Permainan (Indonesia)


Traditionial Indonesian game pieces are shells versus pebbles or stones, with the board grid inscribed in sand or volcanic ash.

The game features an unusual method of capture which is “possibly unique” and “not known to exist in any other recorded board game”.[Description]

[Play Online]



  1. I played a TON of “Roundabouts” (which is the name this game went by when Sid Jackson published it in America) with my brother, it’s actually a really really good game. If you look at the (fairly attractive) board shown on the Wikipedia description, the “capture rules” are basically that in addition to a normal one-step move, you can slide along any of the “rails” in any direction until you hit an opposing piece, at which point you move to that space and the opposing piece is captured. You can only move like this if you’re capturing, and you can only capture if you slide far enough along a rail that you travel through a “loop”. So it’s cool because the pieces that you can capture are highly nonlocal to your pieces’ current locations, and capturing is hugely advantageous because it serves as a “warp” (but also very risky, because the game tends to settle into pieces clustering in “safe” areas created by the shadows the opposing player’s pieces create by blocking themselves, so a big “warp” like a capture entails will often take you out of a safe area and leave you exposed to capture yourself). So some really neat strategy arises that forces you to constantly be thinking about what correspondences will exist between distant parts of the board two turns from now.

  2. i can make very little leeway in this game because i suck, but this is fun

  3. Bryce McQuern

    It’s like if a chess game were all gambits.

  4. Bryce McQuern

    I wish it’d show your looping paths the way it shows your opponent’s.
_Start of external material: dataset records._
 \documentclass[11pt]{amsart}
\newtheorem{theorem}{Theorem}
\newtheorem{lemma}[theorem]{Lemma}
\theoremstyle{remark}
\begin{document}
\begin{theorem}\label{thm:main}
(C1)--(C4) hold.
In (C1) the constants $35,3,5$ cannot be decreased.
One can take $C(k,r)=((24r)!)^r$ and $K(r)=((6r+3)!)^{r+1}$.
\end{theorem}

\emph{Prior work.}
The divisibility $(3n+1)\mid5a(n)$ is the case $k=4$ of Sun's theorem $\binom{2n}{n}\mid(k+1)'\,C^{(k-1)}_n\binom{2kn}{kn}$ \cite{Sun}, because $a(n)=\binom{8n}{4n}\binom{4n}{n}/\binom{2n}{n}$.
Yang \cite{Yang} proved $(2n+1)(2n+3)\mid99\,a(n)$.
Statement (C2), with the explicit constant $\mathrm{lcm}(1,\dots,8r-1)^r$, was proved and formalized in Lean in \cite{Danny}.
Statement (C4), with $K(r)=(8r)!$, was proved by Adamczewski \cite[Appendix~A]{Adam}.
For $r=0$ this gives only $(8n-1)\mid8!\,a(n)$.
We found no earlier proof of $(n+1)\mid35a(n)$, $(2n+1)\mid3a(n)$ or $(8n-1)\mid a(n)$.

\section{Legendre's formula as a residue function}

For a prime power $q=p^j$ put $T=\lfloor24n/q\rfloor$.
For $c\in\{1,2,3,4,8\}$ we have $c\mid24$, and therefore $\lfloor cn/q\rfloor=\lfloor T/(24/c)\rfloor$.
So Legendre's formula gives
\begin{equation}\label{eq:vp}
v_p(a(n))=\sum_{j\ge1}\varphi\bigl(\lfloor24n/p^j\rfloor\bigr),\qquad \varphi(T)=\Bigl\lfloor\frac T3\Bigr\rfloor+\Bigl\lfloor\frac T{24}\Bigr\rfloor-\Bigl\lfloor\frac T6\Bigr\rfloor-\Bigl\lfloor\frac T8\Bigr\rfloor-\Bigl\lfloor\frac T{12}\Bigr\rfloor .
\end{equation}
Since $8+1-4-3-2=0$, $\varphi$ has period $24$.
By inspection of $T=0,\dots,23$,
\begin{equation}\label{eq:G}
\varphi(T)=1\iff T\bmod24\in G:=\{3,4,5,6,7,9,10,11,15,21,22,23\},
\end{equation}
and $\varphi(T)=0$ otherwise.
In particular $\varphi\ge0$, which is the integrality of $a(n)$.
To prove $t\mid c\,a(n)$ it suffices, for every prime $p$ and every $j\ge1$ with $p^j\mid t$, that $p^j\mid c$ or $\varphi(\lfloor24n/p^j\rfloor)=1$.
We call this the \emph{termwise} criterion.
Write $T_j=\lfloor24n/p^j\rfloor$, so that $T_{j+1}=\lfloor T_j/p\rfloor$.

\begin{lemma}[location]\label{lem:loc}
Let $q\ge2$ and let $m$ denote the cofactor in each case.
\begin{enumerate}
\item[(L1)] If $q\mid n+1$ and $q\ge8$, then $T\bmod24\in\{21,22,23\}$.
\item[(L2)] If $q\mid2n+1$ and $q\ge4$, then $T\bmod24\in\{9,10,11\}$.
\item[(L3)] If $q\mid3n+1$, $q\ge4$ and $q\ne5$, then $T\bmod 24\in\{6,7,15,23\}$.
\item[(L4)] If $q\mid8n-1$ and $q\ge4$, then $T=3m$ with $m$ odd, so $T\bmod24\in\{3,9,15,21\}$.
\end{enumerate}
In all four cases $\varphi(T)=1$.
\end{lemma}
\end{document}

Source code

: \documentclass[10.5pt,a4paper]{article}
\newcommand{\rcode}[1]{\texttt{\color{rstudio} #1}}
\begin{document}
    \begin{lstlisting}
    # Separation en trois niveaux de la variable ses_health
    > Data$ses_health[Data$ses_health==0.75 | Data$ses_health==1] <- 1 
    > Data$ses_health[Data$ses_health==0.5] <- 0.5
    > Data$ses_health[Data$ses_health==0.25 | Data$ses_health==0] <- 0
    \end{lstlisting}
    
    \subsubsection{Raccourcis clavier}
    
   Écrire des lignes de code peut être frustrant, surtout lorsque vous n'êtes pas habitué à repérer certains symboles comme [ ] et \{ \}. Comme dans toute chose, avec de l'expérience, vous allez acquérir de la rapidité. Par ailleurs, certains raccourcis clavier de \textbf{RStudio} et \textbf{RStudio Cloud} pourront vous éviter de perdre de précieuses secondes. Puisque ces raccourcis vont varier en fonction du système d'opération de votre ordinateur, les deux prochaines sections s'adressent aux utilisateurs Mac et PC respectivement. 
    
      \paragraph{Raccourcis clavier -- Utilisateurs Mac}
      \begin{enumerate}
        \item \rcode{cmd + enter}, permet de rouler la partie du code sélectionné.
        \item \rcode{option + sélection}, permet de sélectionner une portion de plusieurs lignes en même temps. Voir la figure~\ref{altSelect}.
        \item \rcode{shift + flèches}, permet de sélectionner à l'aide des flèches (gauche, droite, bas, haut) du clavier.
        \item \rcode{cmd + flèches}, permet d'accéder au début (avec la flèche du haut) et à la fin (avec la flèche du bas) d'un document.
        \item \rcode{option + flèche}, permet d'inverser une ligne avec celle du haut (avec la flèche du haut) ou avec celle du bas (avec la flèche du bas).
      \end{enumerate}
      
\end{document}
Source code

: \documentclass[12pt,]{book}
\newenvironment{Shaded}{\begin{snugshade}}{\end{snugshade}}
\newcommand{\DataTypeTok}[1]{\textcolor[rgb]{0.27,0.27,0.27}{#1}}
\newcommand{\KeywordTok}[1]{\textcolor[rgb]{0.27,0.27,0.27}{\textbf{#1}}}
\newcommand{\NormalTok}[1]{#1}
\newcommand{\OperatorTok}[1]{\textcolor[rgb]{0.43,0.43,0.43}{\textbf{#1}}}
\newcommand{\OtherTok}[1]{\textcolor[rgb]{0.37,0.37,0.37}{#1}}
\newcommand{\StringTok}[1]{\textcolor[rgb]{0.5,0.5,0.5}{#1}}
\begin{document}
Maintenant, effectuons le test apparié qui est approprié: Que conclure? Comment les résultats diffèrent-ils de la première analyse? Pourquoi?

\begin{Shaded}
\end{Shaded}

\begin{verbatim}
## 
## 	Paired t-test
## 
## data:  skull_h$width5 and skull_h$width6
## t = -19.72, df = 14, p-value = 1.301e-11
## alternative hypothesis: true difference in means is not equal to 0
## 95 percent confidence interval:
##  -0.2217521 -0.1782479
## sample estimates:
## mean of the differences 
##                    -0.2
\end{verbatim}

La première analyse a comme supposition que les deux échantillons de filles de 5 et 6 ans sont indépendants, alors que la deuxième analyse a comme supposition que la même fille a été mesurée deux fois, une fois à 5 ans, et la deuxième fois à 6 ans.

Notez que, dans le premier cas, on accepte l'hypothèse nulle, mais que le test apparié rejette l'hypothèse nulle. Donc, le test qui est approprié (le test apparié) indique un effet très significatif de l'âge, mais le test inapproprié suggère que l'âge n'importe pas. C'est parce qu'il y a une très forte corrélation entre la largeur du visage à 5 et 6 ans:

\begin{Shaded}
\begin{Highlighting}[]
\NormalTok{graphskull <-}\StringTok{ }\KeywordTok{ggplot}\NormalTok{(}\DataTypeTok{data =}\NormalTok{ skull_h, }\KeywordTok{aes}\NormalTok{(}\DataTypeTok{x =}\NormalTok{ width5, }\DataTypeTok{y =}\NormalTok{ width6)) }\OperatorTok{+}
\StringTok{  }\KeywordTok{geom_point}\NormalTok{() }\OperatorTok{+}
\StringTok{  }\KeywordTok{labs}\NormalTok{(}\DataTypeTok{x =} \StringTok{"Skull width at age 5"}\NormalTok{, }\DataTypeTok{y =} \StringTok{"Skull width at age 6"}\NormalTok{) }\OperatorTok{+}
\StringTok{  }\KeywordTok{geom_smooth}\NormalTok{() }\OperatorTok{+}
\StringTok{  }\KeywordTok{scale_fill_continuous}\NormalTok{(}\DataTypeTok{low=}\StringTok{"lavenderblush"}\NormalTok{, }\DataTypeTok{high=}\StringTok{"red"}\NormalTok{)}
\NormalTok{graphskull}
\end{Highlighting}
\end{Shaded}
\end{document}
I don’t understand how some of these captures are captures. I played on “Idiot,” by the way. Anyone else play on idiot?

  5. Wow, I’m from West Java and I’ve never seen this game before. Neither does anyone around in the house! Really interesting game, and I totally suck at it.. didn’t even capture anything on beginner 🙁

  6. I bought a homemade version of this a few months back at an artisans fair near my house. The guy had all kinds of strange board games made out of cardboard and carved wood. Even them asymmetrical types (like Bagh-Chal and such). Also told me I could ask him for new pieces if I lost some of mine, any day, free of charge.

    I never had anyone to practice with, since new strange board games are always hard to pitch. Still don’t understand the possible strategy behind this, I’m at the stage where the game is just “move a piece, get that piece eaten.” I’ll have to practice.